*** Opening of Information provided ***

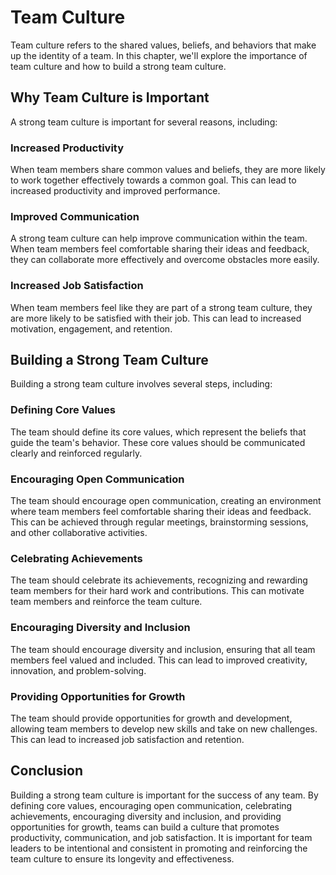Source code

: Team Culture
======================================

Team culture refers to the shared values, beliefs, and behaviors that make up the identity of a team. In this chapter, we'll explore the importance of team culture and how to build a strong team culture.

## Why Team Culture is Important

A strong team culture is important for several reasons, including:

### Increased Productivity

When team members share common values and beliefs, they are more likely to work together effectively towards a common goal. This can lead to increased productivity and improved performance.

### Improved Communication

A strong team culture can help improve communication within the team. When team members feel comfortable sharing their ideas and feedback, they can collaborate more effectively and overcome obstacles more easily.

### Increased Job Satisfaction

When team members feel like they are part of a strong team culture, they are more likely to be satisfied with their job. This can lead to increased motivation, engagement, and retention.

## Building a Strong Team Culture

Building a strong team culture involves several steps, including:

### Defining Core Values

The team should define its core values, which represent the beliefs that guide the team's behavior. These core values should be communicated clearly and reinforced regularly.

### Encouraging Open Communication

The team should encourage open communication, creating an environment where team members feel comfortable sharing their ideas and feedback. This can be achieved through regular meetings, brainstorming sessions, and other collaborative activities.

### Celebrating Achievements

The team should celebrate its achievements, recognizing and rewarding team members for their hard work and contributions. This can motivate team members and reinforce the team culture.

### Encouraging Diversity and Inclusion

The team should encourage diversity and inclusion, ensuring that all team members feel valued and included. This can lead to improved creativity, innovation, and problem-solving.

### Providing Opportunities for Growth

The team should provide opportunities for growth and development, allowing team members to develop new skills and take on new challenges. This can lead to increased job satisfaction and retention.

## Conclusion

Building a strong team culture is important for the success of any team. By defining core values, encouraging open communication, celebrating achievements, encouraging diversity and inclusion, and providing opportunities for growth, teams can build a culture that promotes productivity, communication, and job satisfaction. It is important for team leaders to be intentional and consistent in promoting and reinforcing the team culture to ensure its longevity and effectiveness.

*** Close of Information provided ***

→ **Task details**
Write out only the lines that run from the line containing "The team should encourage diversity" through the line containing "### Providing Opportunities for Growth", both included, exactly as they appear above.

→ **Solved exercise**
The team should encourage diversity and inclusion, ensuring that all team members feel valued and included. This can lead to improved creativity, innovation, and problem-solving.

### Providing Opportunities for Growth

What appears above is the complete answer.